Look for the word "what". Copy every line of the listing where it occurs.
[Opening Excerpted data section]
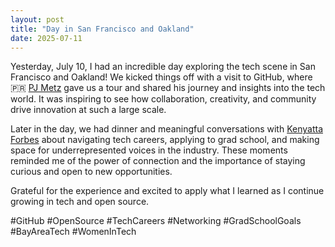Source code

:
 ```yaml
---
layout: post
title: "Day in San Francisco and Oakland"
date: 2025-07-11
---
```


Yesterday, July 10, I had an incredible day exploring the tech scene in San Francisco and Oakland! We kicked things off with a visit to GitHub, where 🇵🇷 [PJ Metz](https://www.linkedin.com/in/metzinaround/) gave us a tour and shared his journey and insights into the tech world. It was inspiring to see how collaboration, creativity, and community drive innovation at such a large scale.

Later in the day, we had dinner and meaningful conversations with [Kenyatta Forbes](https://www.linkedin.com/in/kenyatta-f/) about navigating tech careers, applying to grad school, and making space for underrepresented voices in the industry. These moments reminded me of the power of connection and the importance of staying curious and open to new opportunities.

Grateful for the experience and excited to apply what I learned as I continue growing in tech and open source.

#GitHub #OpenSource #TechCareers #Networking #GradSchoolGoals #BayAreaTech #WomenInTech
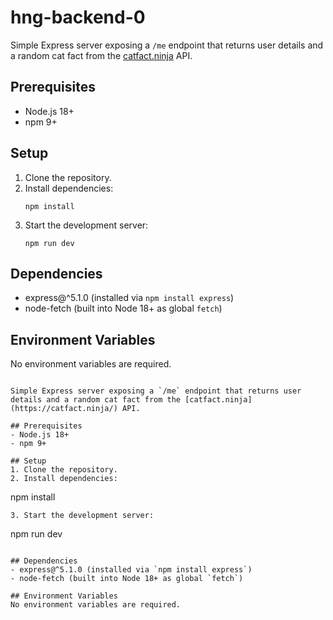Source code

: # hng-backend-0

Simple Express server exposing a `/me` endpoint that returns user details and a random cat fact from the [catfact.ninja](https://catfact.ninja/) API.

## Prerequisites

- Node.js 18+
- npm 9+

## Setup

1. Clone the repository.
2. Install dependencies:
   ```
   npm install
   ```
3. Start the development server:
   ```
   npm run dev
   ```

## Dependencies

- express@^5.1.0 (installed via `npm install express`)
- node-fetch (built into Node 18+ as global `fetch`)

## Environment Variables

No environment variables are required.

```# hng-backend-0

Simple Express server exposing a `/me` endpoint that returns user details and a random cat fact from the [catfact.ninja](https://catfact.ninja/) API.

## Prerequisites
- Node.js 18+
- npm 9+

## Setup
1. Clone the repository.
2. Install dependencies:
```

npm install

```
3. Start the development server:
```

npm run dev

```

## Dependencies
- express@^5.1.0 (installed via `npm install express`)
- node-fetch (built into Node 18+ as global `fetch`)

## Environment Variables
No environment variables are required.
```
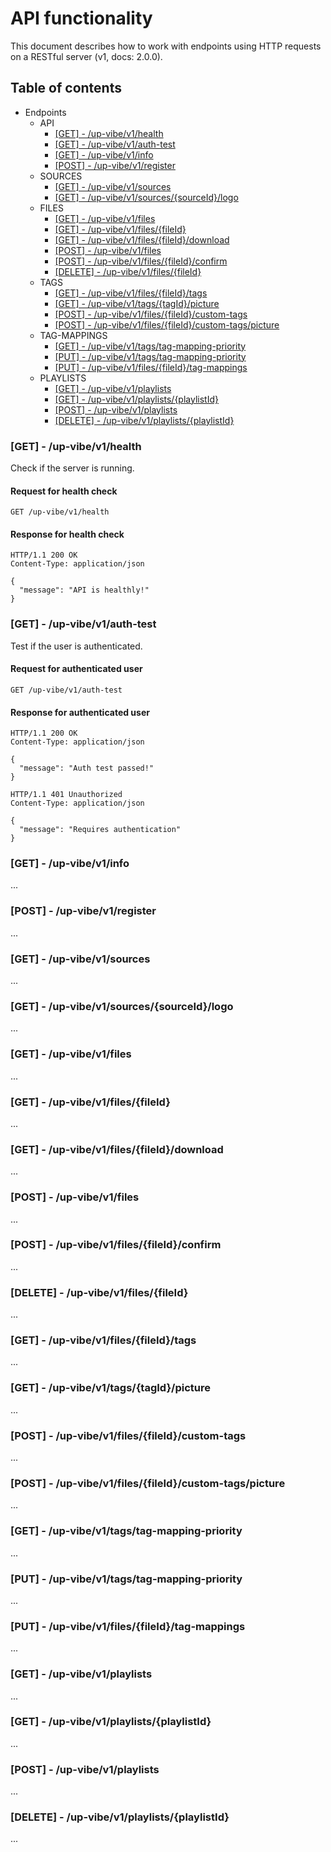 # API functionality

This document describes how to work with endpoints using HTTP requests on a RESTful server (v1, docs: 2.0.0).

## Table of contents

- Endpoints
  - API
    - [[GET] - /up-vibe/v1/health](#get---up-vibev1health)
    - [[GET] - /up-vibe/v1/auth-test](#get---up-vibev1auth-test)
    - [[GET] - /up-vibe/v1/info](#get---up-vibev1info)
    - [[POST] - /up-vibe/v1/register](#post---up-vibev1register)
  - SOURCES
    - [[GET] - /up-vibe/v1/sources](#get---up-vibev1sources)
    - [[GET] - /up-vibe/v1/sources/{sourceId}/logo](#get---up-vibev1sourcessourceidlogo)
  - FILES
    - [[GET] - /up-vibe/v1/files](#get---up-vibev1files)
    - [[GET] - /up-vibe/v1/files/{fileId}](#get---up-vibev1filesfileid)
    - [[GET] - /up-vibe/v1/files/{fileId}/download](#get---up-vibev1filesfileiddownload)
    - [[POST] - /up-vibe/v1/files](#post---up-vibev1files)
    - [[POST] - /up-vibe/v1/files/{fileId}/confirm](#post---up-vibev1filesfileidconfirm)
    - [[DELETE] - /up-vibe/v1/files/{fileId}](#delete---up-vibev1filesfileid)
  - TAGS
    - [[GET] - /up-vibe/v1/files/{fileId}/tags](#get---up-vibev1filesfileidtags)
    - [[GET] - /up-vibe/v1/tags/{tagId}/picture](#get---up-vibev1tagstagidpicture)
    - [[POST] - /up-vibe/v1/files/{fileId}/custom-tags](#post---up-vibev1filesfileidcustom-tags)
    - [[POST] - /up-vibe/v1/files/{fileId}/custom-tags/picture](#post---up-vibev1filesfileidcustom-tagspicture)
  - TAG-MAPPINGS
    - [[GET] - /up-vibe/v1/tags/tag-mapping-priority](#get---up-vibev1tagstag-mapping-priority)
    - [[PUT] - /up-vibe/v1/tags/tag-mapping-priority](#put---up-vibev1tagstag-mapping-priority)
    - [[PUT] - /up-vibe/v1/files/{fileId}/tag-mappings](#put---up-vibev1filesfileidtag-mappings)
  - PLAYLISTS
    - [[GET] - /up-vibe/v1/playlists](#get---up-vibev1playlists)
    - [[GET] - /up-vibe/v1/playlists/{playlistId}](#get---up-vibev1playlistsplaylistid)
    - [[POST] - /up-vibe/v1/playlists](#post---up-vibev1playlists)
    - [[DELETE] - /up-vibe/v1/playlists/{playlistId}](#delete---up-vibev1playlistsplaylistid)

### [GET] - /up-vibe/v1/health

Check if the server is running.

#### Request for health check

```http
GET /up-vibe/v1/health
```

#### Response for health check

```http
HTTP/1.1 200 OK
Content-Type: application/json

{
  "message": "API is healthly!"
}
```

### [GET] - /up-vibe/v1/auth-test

Test if the user is authenticated.

#### Request for authenticated user

```http
GET /up-vibe/v1/auth-test
```

#### Response for authenticated user

```http
HTTP/1.1 200 OK
Content-Type: application/json

{
  "message": "Auth test passed!"
}
```

```http
HTTP/1.1 401 Unauthorized
Content-Type: application/json

{
  "message": "Requires authentication"
}
```

### [GET] - /up-vibe/v1/info

...

### [POST] - /up-vibe/v1/register

...

### [GET] - /up-vibe/v1/sources

...

### [GET] - /up-vibe/v1/sources/{sourceId}/logo

...

### [GET] - /up-vibe/v1/files

...

### [GET] - /up-vibe/v1/files/{fileId}

...

### [GET] - /up-vibe/v1/files/{fileId}/download

...

### [POST] - /up-vibe/v1/files

...

### [POST] - /up-vibe/v1/files/{fileId}/confirm

...

### [DELETE] - /up-vibe/v1/files/{fileId}

...

### [GET] - /up-vibe/v1/files/{fileId}/tags

...

### [GET] - /up-vibe/v1/tags/{tagId}/picture

...

### [POST] - /up-vibe/v1/files/{fileId}/custom-tags

...

### [POST] - /up-vibe/v1/files/{fileId}/custom-tags/picture

...

### [GET] - /up-vibe/v1/tags/tag-mapping-priority

...

### [PUT] - /up-vibe/v1/tags/tag-mapping-priority

...

### [PUT] - /up-vibe/v1/files/{fileId}/tag-mappings

...

### [GET] - /up-vibe/v1/playlists

...

### [GET] - /up-vibe/v1/playlists/{playlistId}

...

### [POST] - /up-vibe/v1/playlists

...

### [DELETE] - /up-vibe/v1/playlists/{playlistId}

...
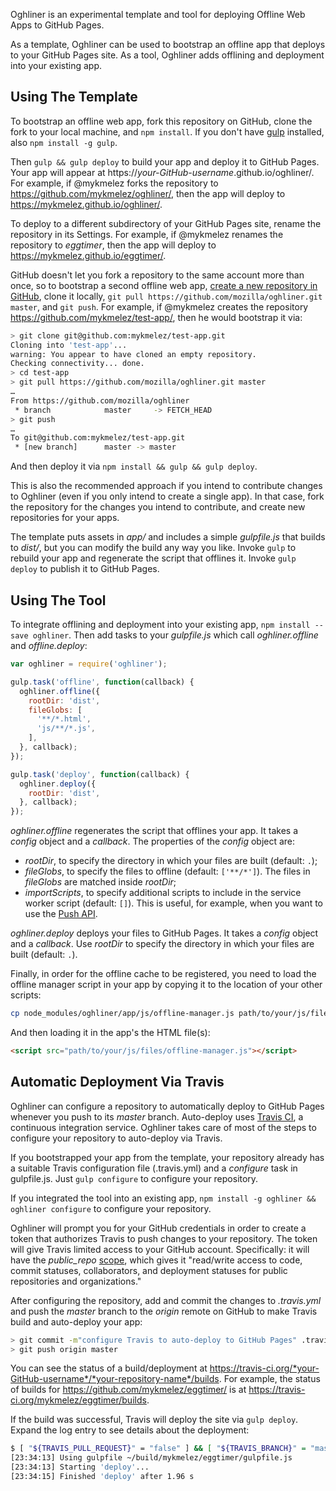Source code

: Oghliner is an experimental template and tool for deploying Offline Web Apps to GitHub Pages.

As a template, Oghliner can be used to bootstrap an offline app that deploys to your GitHub Pages site. As a tool, Oghliner adds offlining and deployment into your existing app.

Using The Template
------------------

To bootstrap an offline web app, fork this repository on GitHub, clone the fork to your local machine, and `npm install`. If you don't have [gulp](http://gulpjs.com/) installed, also `npm install -g gulp`.

Then `gulp && gulp deploy` to build your app and deploy it to GitHub Pages. Your app will appear at https://*your-GitHub-username*.github.io/oghliner/. For example, if @mykmelez forks the repository to https://github.com/mykmelez/oghliner/, then the app will deploy to https://mykmelez.github.io/oghliner/.

To deploy to a different subdirectory of your GitHub Pages site, rename the repository in its Settings. For example, if @mykmelez renames the repository to *eggtimer*, then the app will deploy to https://mykmelez.github.io/eggtimer/.

GitHub doesn't let you fork a repository to the same account more than once, so to bootstrap a second offline web app, [create a new repository in GitHub](https://github.com/new), clone it locally, `git pull https://github.com/mozilla/oghliner.git master`, and `git push`. For example, if @mykmelez creates the repository https://github.com/mykmelez/test-app/, then he would bootstrap it via:

```bash
> git clone git@github.com:mykmelez/test-app.git
Cloning into 'test-app'...
warning: You appear to have cloned an empty repository.
Checking connectivity... done.
> cd test-app
> git pull https://github.com/mozilla/oghliner.git master
…
From https://github.com/mozilla/oghliner
 * branch            master     -> FETCH_HEAD
> git push
…
To git@github.com:mykmelez/test-app.git
 * [new branch]      master -> master
```

And then deploy it via `npm install && gulp && gulp deploy`.

This is also the recommended approach if you intend to contribute changes to Oghliner (even if you only intend to create a single app). In that case, fork the repository for the changes you intend to contribute, and create new repositories for your apps.

The template puts assets in *app/* and includes a simple *gulpfile.js* that builds to *dist/*, but you can modify the build any way you like. Invoke `gulp` to rebuild your app and regenerate the script that offlines it. Invoke `gulp deploy` to publish it to GitHub Pages.

Using The Tool
--------------

To integrate offlining and deployment into your existing app, `npm install --save oghliner`. Then add tasks to your *gulpfile.js* which call *oghliner.offline* and *offline.deploy*:

```js
var oghliner = require('oghliner');

gulp.task('offline', function(callback) {
  oghliner.offline({
    rootDir: 'dist',
    fileGlobs: [
      '**/*.html',
      'js/**/*.js',
    ],
  }, callback);
});

gulp.task('deploy', function(callback) {
  oghliner.deploy({
    rootDir: 'dist',
  }, callback);
});
```

*oghliner.offline* regenerates the script that offlines your app. It takes a *config* object and a *callback*. The properties of the *config* object are:
- *rootDir*, to specify the directory in which your files are built (default: `.`);
- *fileGlobs*, to specify the files to offline (default: `['**/*']`). The files in *fileGlobs* are matched inside *rootDir*;
- *importScripts*, to specify additional scripts to include in the service worker script (default: `[]`). This is useful, for example, when you want to use the [Push API](https://developer.mozilla.org/en-US/docs/Web/API/Push_API).

*oghliner.deploy* deploys your files to GitHub Pages. It takes a *config* object and a *callback*. Use *rootDir* to specify the directory in which your files are built (default: `.`). 

Finally, in order for the offline cache to be registered, you need to load the offline manager script in your app by copying it to the location of your other scripts:

```bash
cp node_modules/oghliner/app/js/offline-manager.js path/to/your/js/files/
```

And then loading it in the app's the HTML file(s):

```html
<script src="path/to/your/js/files/offline-manager.js"></script>
```

Automatic Deployment Via Travis
-------------------------------

Oghliner can configure a repository to automatically deploy to GitHub Pages whenever you push to its *master* branch. Auto-deploy uses [Travis CI](https://travis-ci.org/), a continuous integration service. Oghliner takes care of most of the steps to configure your repository to auto-deploy via Travis.

If you bootstrapped your app from the template, your repository already has a suitable Travis configuration file (.travis.yml) and a *configure* task in gulpfile.js. Just `gulp configure` to configure your repository.

If you integrated the tool into an existing app, `npm install -g oghliner && oghliner configure` to configure your repository.

Oghliner will prompt you for your GitHub credentials in order to create a token that authorizes Travis to push changes to your repository. The token will give Travis limited access to your GitHub account. Specifically: it will have the *public_repo* [scope](https://developer.github.com/v3/oauth/#scopes), which gives it "read/write access to code, commit statuses, collaborators, and deployment statuses for public repositories and organizations."

After configuring the repository, add and commit the changes to *.travis.yml* and push the *master* branch to the *origin* remote on GitHub to make Travis build and auto-deploy your app:

```bash
> git commit -m"configure Travis to auto-deploy to GitHub Pages" .travis.yml
> git push origin master
```

You can see the status of a build/deployment at https://travis-ci.org/*your-GitHub-username*/*your-repository-name*/builds. For example, the status of builds for https://github.com/mykmelez/eggtimer/ is at https://travis-ci.org/mykmelez/eggtimer/builds.

If the build was successful, Travis will deploy the site via `gulp deploy`. Expand the log entry to see details about the deployment:

```bash
$ [ "${TRAVIS_PULL_REQUEST}" = "false" ] && [ "${TRAVIS_BRANCH}" = "master" ] && gulp deploy
[23:34:13] Using gulpfile ~/build/mykmelez/eggtimer/gulpfile.js
[23:34:13] Starting 'deploy'...
[23:34:15] Finished 'deploy' after 1.96 s
```
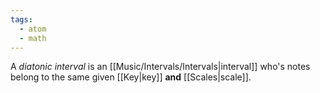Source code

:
 ```yaml
---
tags:
  - atom
  - math
---
```

A *diatonic interval* is an [[Music/Intervals/Intervals|interval]] who's notes belong to the same given [[Key|key]] **and** [[Scales|scale]].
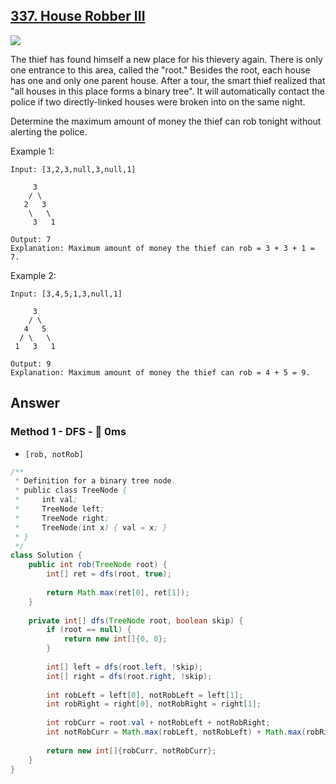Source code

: ## [337. House Robber III](https://leetcode.com/problems/house-robber-iii/)

![](https://github.com/weltond/DataStructure/blob/master/medium.PNG)

The thief has found himself a new place for his thievery again. There is only one entrance to this area, called the "root." Besides the root, each house has one and only one parent house. After a tour, the smart thief realized that "all houses in this place forms a binary tree". It will automatically contact the police if two directly-linked houses were broken into on the same night.

Determine the maximum amount of money the thief can rob tonight without alerting the police.

Example 1:

```
Input: [3,2,3,null,3,null,1]

     3
    / \
   2   3
    \   \ 
     3   1

Output: 7 
Explanation: Maximum amount of money the thief can rob = 3 + 3 + 1 = 7.
```

Example 2:

```
Input: [3,4,5,1,3,null,1]

     3
    / \
   4   5
  / \   \ 
 1   3   1

Output: 9
Explanation: Maximum amount of money the thief can rob = 4 + 5 = 9.
```

## Answer
### Method 1 - DFS - :rocket: 0ms

- `[rob, notRob]`

```java
/**
 * Definition for a binary tree node.
 * public class TreeNode {
 *     int val;
 *     TreeNode left;
 *     TreeNode right;
 *     TreeNode(int x) { val = x; }
 * }
 */
class Solution {
    public int rob(TreeNode root) {
        int[] ret = dfs(root, true);
        
        return Math.max(ret[0], ret[1]);
    }
    
    private int[] dfs(TreeNode root, boolean skip) {
        if (root == null) {
            return new int[]{0, 0};
        }
        
        int[] left = dfs(root.left, !skip);
        int[] right = dfs(root.right, !skip);
        
        int robLeft = left[0], notRobLeft = left[1];
        int robRight = right[0], notRobRight = right[1];
        
        int robCurr = root.val + notRobLeft + notRobRight;
        int notRobCurr = Math.max(robLeft, notRobLeft) + Math.max(robRight, notRobRight);
        
        return new int[]{robCurr, notRobCurr};
    }
}
```
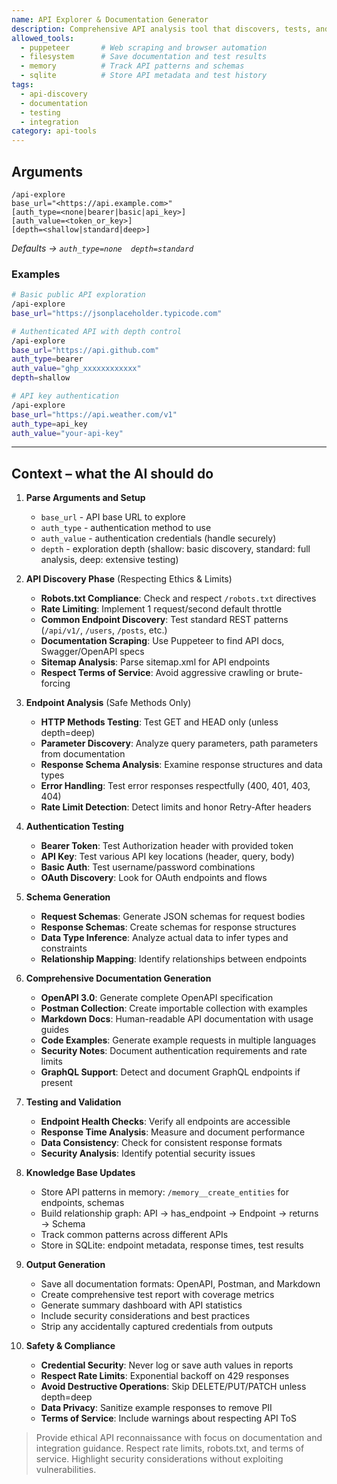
 ```yaml
---
name: API Explorer & Documentation Generator
description: Comprehensive API analysis tool that discovers, tests, and documents APIs. Automatically explores REST endpoints, generates OpenAPI specifications, tests authentication methods, and creates interactive documentation. Respects rate limits and robots.txt while providing ethical API reconnaissance.
allowed_tools:
  - puppeteer       # Web scraping and browser automation
  - filesystem      # Save documentation and test results
  - memory          # Track API patterns and schemas
  - sqlite          # Store API metadata and test history
tags:
  - api-discovery
  - documentation
  - testing
  - integration
category: api-tools
---
```


## Arguments

```
/api-explore 
base_url="<https://api.example.com>"
[auth_type=<none|bearer|basic|api_key>]
[auth_value=<token_or_key>]
[depth=<shallow|standard|deep>]
```
*Defaults → `auth_type=none  depth=standard`*

### Examples

```bash
# Basic public API exploration
/api-explore 
base_url="https://jsonplaceholder.typicode.com"

# Authenticated API with depth control
/api-explore 
base_url="https://api.github.com"
auth_type=bearer
auth_value="ghp_xxxxxxxxxxxx"
depth=shallow

# API key authentication
/api-explore 
base_url="https://api.weather.com/v1"
auth_type=api_key
auth_value="your-api-key"
```

---

## Context – what the AI should do

1. **Parse Arguments and Setup**
   * `base_url` - API base URL to explore
   * `auth_type` - authentication method to use
   * `auth_value` - authentication credentials (handle securely)
   * `depth` - exploration depth (shallow: basic discovery, standard: full analysis, deep: extensive testing)

2. **API Discovery Phase** (Respecting Ethics & Limits)
   * **Robots.txt Compliance**: Check and respect `/robots.txt` directives
   * **Rate Limiting**: Implement 1 request/second default throttle
   * **Common Endpoint Discovery**: Test standard REST patterns (`/api/v1/`, `/users`, `/posts`, etc.)
   * **Documentation Scraping**: Use Puppeteer to find API docs, Swagger/OpenAPI specs
   * **Sitemap Analysis**: Parse sitemap.xml for API endpoints
   * **Respect Terms of Service**: Avoid aggressive crawling or brute-forcing

3. **Endpoint Analysis** (Safe Methods Only)
   * **HTTP Methods Testing**: Test GET and HEAD only (unless depth=deep)
   * **Parameter Discovery**: Analyze query parameters, path parameters from documentation
   * **Response Schema Analysis**: Examine response structures and data types
   * **Error Handling**: Test error responses respectfully (400, 401, 403, 404)
   * **Rate Limit Detection**: Detect limits and honor Retry-After headers

4. **Authentication Testing**
   * **Bearer Token**: Test Authorization header with provided token
   * **API Key**: Test various API key locations (header, query, body)
   * **Basic Auth**: Test username/password combinations
   * **OAuth Discovery**: Look for OAuth endpoints and flows

5. **Schema Generation**
   * **Request Schemas**: Generate JSON schemas for request bodies
   * **Response Schemas**: Create schemas for response structures
   * **Data Type Inference**: Analyze actual data to infer types and constraints
   * **Relationship Mapping**: Identify relationships between endpoints

6. **Comprehensive Documentation Generation**
   * **OpenAPI 3.0**: Generate complete OpenAPI specification
   * **Postman Collection**: Create importable collection with examples
   * **Markdown Docs**: Human-readable API documentation with usage guides
   * **Code Examples**: Generate example requests in multiple languages
   * **Security Notes**: Document authentication requirements and rate limits
   * **GraphQL Support**: Detect and document GraphQL endpoints if present

7. **Testing and Validation**
   * **Endpoint Health Checks**: Verify all endpoints are accessible
   * **Response Time Analysis**: Measure and document performance
   * **Data Consistency**: Check for consistent response formats
   * **Security Analysis**: Identify potential security issues

8. **Knowledge Base Updates**
   * Store API patterns in memory: `/memory__create_entities` for endpoints, schemas
   * Build relationship graph: API → has_endpoint → Endpoint → returns → Schema
   * Track common patterns across different APIs
   * Store in SQLite: endpoint metadata, response times, test results

9. **Output Generation**
   * Save all documentation formats: OpenAPI, Postman, and Markdown
   * Create comprehensive test report with coverage metrics
   * Generate summary dashboard with API statistics
   * Include security considerations and best practices
   * Strip any accidentally captured credentials from outputs

10. **Safety & Compliance**
    * **Credential Security**: Never log or save auth values in reports
    * **Respect Rate Limits**: Exponential backoff on 429 responses
    * **Avoid Destructive Operations**: Skip DELETE/PUT/PATCH unless depth=deep
    * **Data Privacy**: Sanitize example responses to remove PII
    * **Terms of Service**: Include warnings about respecting API ToS

> Provide ethical API reconnaissance with focus on documentation and integration guidance. Respect rate limits, robots.txt, and terms of service. Highlight security considerations without exploiting vulnerabilities.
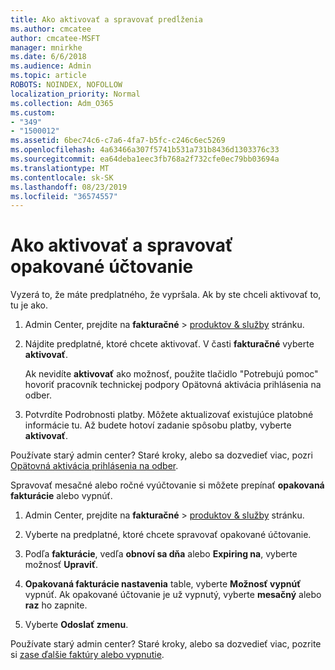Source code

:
 ```yaml
---
title: Ako aktivovať a spravovať predĺženia
ms.author: cmcatee
author: cmcatee-MSFT
manager: mnirkhe
ms.date: 6/6/2018
ms.audience: Admin
ms.topic: article
ROBOTS: NOINDEX, NOFOLLOW
localization_priority: Normal
ms.collection: Adm_O365
ms.custom:
- "349"
- "1500012"
ms.assetid: 6bec74c6-c7a6-4fa7-b5fc-c246c6ec5269
ms.openlocfilehash: 4a63466a307f5741b531a731b8436d1303376c33
ms.sourcegitcommit: ea64deba1eec3fb768a2f732cfe0ec79bb03694a
ms.translationtype: MT
ms.contentlocale: sk-SK
ms.lasthandoff: 08/23/2019
ms.locfileid: "36574557"
---
```

# <a name="how-to-reactivate-and-manage-recurring-billing"></a>Ako aktivovať a spravovať opakované účtovanie

Vyzerá to, že máte predplatného, že vypršala. Ak by ste chceli aktivovať to, tu je ako.
  
1. Admin Center, prejdite na **fakturačné** \> [produktov & služby](https://go.microsoft.com/fwlink/p/?linkid=842054) stránku.

2. Nájdite predplatné, ktoré chcete aktivovať. V časti **fakturačné** vyberte **aktivovať**.

    Ak nevidíte **aktivovať** ako možnosť, použite tlačidlo "Potrebujú pomoc" hovoriť pracovník technickej podpory Opätovná aktivácia prihlásenia na odber.

3. Potvrdíte Podrobnosti platby. Môžete aktualizovať existujúce platobné informácie tu. Až budete hotoví zadanie spôsobu platby, vyberte **aktivovať**.

Používate starý admin center? Staré kroky, alebo sa dozvedieť viac, pozri [Opätovná aktivácia prihlásenia na odber](https://docs.microsoft.com/en-us/office365/admin/subscriptions-and-billing/reactivate-your-subscription). 

Spravovať mesačné alebo ročné vyúčtovanie si môžete prepínať **opakovaná fakturácie** alebo vypnúť.
  
1. Admin Center, prejdite na **fakturačné** \> [produktov & služby](https://go.microsoft.com/fwlink/p/?linkid=842054) stránku.

2. Vyberte na predplatné, ktoré chcete spravovať opakované účtovanie.

3. Podľa **fakturácie**, vedľa **obnoví sa dňa** alebo **Expiring na**, vyberte možnosť **Upraviť**.

4. **Opakovaná fakturácie nastavenia** table, vyberte **Možnosť vypnúť** vypnúť. Ak opakované účtovanie je už vypnutý, vyberte **mesačný** alebo **raz** ho zapnite.

5. Vyberte **Odoslať zmenu**.

Používate starý admin center? Staré kroky, alebo sa dozvedieť viac, pozrite si [zase ďalšie faktúry alebo vypnutie](https://docs.microsoft.com/office365/admin/subscriptions-and-billing/renew-your-subscription#turn-recurring-billing-off-or-on).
[Closing Excerpted data section]
The answer:
Grateful for the experience and excited to apply what I learned as I continue growing in tech and open source.
## Context – what the AI should do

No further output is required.